Exercise instructions - The entries follow. Copy every line in which "могут" appears.

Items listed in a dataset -
BEGIN

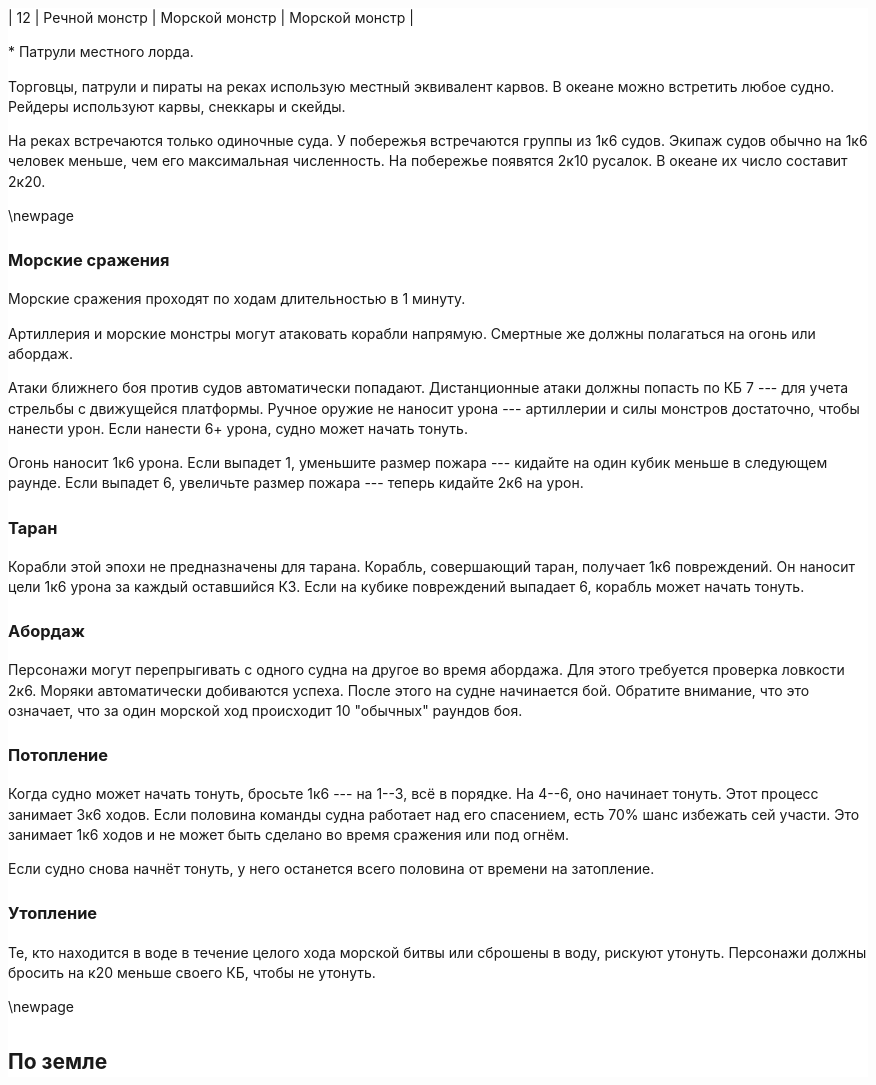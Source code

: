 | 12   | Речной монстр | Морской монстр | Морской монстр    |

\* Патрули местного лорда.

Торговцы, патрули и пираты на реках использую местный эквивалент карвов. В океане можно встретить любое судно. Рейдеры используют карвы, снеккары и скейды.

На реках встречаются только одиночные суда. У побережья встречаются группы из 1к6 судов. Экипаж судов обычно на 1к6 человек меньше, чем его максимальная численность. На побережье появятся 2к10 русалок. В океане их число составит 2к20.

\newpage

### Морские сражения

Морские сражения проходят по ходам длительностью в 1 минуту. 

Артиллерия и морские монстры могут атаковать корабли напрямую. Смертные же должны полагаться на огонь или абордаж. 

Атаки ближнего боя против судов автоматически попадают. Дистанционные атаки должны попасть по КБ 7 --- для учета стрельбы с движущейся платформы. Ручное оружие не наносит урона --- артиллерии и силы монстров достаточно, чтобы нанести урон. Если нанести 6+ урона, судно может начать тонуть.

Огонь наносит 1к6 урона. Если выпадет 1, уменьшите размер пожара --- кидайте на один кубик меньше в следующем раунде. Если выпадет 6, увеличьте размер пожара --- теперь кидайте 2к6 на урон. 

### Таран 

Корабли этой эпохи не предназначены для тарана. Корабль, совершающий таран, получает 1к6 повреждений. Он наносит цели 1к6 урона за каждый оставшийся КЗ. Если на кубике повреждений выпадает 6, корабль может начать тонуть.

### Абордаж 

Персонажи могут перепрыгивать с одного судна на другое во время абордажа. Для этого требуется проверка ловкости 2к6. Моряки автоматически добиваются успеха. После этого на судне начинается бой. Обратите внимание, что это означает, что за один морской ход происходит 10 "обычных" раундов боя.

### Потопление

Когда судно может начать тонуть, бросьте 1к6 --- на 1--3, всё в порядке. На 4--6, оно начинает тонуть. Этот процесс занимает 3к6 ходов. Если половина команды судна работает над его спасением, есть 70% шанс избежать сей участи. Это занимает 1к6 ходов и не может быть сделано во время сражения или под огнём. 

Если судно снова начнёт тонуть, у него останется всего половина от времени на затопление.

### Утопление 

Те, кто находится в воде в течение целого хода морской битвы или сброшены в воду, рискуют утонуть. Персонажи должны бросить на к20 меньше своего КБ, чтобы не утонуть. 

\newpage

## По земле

END
BEGIN

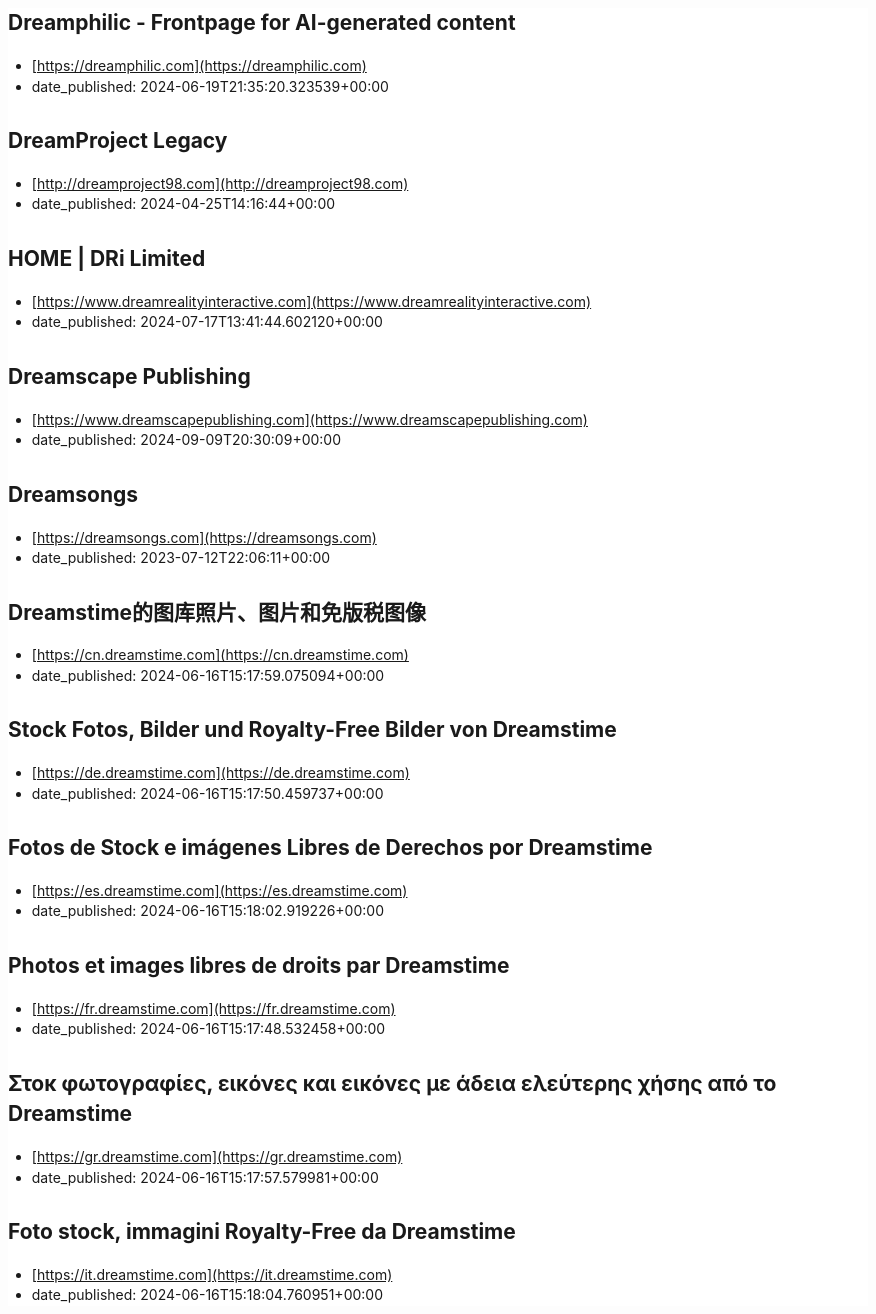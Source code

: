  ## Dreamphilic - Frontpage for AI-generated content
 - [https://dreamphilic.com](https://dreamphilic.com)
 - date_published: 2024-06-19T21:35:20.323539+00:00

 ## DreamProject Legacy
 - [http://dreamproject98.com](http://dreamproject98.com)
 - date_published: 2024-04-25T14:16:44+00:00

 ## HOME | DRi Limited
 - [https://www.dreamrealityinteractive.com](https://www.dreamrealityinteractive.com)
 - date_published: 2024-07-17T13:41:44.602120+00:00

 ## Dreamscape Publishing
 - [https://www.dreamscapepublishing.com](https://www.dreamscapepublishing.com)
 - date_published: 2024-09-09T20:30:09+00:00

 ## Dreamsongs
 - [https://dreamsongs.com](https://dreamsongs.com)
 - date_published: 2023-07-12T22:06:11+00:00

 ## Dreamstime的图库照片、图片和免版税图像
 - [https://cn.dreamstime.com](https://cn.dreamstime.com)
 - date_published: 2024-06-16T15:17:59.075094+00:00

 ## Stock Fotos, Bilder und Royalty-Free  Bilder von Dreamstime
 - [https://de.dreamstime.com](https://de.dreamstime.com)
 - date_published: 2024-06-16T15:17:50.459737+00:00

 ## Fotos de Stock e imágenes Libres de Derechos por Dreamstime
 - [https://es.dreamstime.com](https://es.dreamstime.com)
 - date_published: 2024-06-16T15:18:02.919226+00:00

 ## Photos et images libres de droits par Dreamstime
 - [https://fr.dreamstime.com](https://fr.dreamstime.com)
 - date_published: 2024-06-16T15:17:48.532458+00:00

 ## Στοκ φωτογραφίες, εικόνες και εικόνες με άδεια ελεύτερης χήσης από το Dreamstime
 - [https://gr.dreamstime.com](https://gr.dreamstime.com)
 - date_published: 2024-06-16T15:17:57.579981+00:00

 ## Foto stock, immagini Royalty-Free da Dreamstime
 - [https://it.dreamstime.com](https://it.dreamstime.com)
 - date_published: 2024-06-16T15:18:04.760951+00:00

END

Answer space -
Артиллерия и морские монстры могут атаковать корабли напрямую. Смертные же должны полагаться на огонь или абордаж. 
Персонажи могут перепрыгивать с одного судна на другое во время абордажа. Для этого требуется проверка ловкости 2к6. Моряки автоматически добиваются успеха. После этого на судне начинается бой. Обратите внимание, что это означает, что за один морской ход происходит 10 "обычных" раундов боя.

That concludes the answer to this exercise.